BEGIN ENTRIES PROVIDED

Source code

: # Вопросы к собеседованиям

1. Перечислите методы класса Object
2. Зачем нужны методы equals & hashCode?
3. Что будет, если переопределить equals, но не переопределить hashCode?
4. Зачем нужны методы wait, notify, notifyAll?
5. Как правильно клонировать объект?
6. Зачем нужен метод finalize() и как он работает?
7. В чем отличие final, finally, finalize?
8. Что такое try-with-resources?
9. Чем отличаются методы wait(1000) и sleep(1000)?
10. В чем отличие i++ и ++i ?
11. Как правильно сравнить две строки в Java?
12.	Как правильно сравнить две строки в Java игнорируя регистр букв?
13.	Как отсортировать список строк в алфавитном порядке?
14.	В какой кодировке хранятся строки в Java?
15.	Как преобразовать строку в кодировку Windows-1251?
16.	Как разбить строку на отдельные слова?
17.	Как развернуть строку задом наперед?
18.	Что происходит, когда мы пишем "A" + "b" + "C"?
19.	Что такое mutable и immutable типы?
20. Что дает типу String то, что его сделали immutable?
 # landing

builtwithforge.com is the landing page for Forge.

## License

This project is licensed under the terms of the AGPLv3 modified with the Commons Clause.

END ENTRIES PROVIDED

> _WORK INSTRUCTIONS_
Only lines containing the string "такое" belong in the answer; find them in the data above and copy them.

> _RESULT OF THE EXERCISE_
8. Что такое try-with-resources?
19.	Что такое mutable и immutable типы?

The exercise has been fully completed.